Final answer:
The difference between cross-sectional and longitudinal studies in the context of older driver fatalities largely lies in the different time frames considered; cross-sectional studies provide a snapshot, while longitudinal studies track changes over time.
Step-by-step explanation:
The question concerns the reasons why cross-sectional and longitudinal studies might give different results when researching older driver fatalities. Cross-sectional studies involve analyzing data from a population at one specific point in time, often comparing different groups (e.g., by age). In contrast, longitudinal studies observe the same subjects repeatedly over time. The reason for different results between these study types is often due to (c) Different time frames considered in the methodology. Longitudinal studies consider how individuals or populations change over time, giving insight into trends and developments, while cross-sectional studies provide a snapshot of data at a single point in time, which might highlight differences between groups but doesn't show how these differences evolve.

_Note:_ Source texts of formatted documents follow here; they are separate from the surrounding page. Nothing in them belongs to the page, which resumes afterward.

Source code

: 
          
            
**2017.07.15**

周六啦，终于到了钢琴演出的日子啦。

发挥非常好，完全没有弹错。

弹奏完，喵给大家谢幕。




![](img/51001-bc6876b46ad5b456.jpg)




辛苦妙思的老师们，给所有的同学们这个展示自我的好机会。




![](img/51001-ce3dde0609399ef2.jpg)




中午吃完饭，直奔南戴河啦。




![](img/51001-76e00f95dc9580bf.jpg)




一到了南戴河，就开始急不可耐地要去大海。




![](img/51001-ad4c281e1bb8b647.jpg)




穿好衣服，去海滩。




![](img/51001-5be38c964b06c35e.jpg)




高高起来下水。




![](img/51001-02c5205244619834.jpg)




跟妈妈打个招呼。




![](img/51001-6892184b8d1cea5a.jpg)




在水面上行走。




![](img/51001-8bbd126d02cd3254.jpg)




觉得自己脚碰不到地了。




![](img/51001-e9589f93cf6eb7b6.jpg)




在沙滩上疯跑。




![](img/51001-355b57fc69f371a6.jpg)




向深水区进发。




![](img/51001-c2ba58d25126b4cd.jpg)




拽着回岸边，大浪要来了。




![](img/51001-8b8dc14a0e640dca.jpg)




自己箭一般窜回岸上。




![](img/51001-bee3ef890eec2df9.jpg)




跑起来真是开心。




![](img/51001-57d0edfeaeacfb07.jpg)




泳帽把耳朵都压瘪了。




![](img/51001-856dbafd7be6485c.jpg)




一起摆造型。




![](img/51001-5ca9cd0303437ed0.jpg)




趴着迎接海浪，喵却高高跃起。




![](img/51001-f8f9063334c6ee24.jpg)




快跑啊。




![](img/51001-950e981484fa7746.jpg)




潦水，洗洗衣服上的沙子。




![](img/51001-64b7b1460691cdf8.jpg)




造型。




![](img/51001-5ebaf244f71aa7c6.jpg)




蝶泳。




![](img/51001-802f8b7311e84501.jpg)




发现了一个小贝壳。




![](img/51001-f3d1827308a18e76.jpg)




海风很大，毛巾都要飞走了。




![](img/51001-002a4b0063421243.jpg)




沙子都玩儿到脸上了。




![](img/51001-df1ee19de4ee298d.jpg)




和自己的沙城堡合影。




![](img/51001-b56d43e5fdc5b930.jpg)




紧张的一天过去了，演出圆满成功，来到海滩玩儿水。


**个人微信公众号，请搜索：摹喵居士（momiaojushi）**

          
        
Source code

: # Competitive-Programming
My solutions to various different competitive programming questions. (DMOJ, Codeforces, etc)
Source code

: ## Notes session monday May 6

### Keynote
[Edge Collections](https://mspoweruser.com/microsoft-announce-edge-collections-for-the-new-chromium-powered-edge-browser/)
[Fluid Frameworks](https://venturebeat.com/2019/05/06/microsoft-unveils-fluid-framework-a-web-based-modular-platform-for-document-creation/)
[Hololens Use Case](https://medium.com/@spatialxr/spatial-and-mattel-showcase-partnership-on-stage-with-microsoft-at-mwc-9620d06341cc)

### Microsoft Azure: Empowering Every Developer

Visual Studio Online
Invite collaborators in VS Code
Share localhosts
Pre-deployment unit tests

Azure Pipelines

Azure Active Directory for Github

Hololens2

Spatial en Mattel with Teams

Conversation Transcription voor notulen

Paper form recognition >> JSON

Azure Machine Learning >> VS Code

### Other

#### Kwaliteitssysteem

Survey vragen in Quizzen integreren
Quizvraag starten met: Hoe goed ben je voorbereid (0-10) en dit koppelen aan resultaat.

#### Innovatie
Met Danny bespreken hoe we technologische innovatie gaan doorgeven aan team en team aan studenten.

For instance, in a longitudinal study looking at older driver fatalities, one could monitor the same group of drivers over a number of years to observe how their fatality rates change as they age. Conversely, a cross-sectional study would look at different age groups at one point in time, which wouldn't account for changes over time and might be influenced by cohort effects. These are the differences that exist between generations not because of their age per se, but because of the distinct social and cultural experiences that make each generation unique.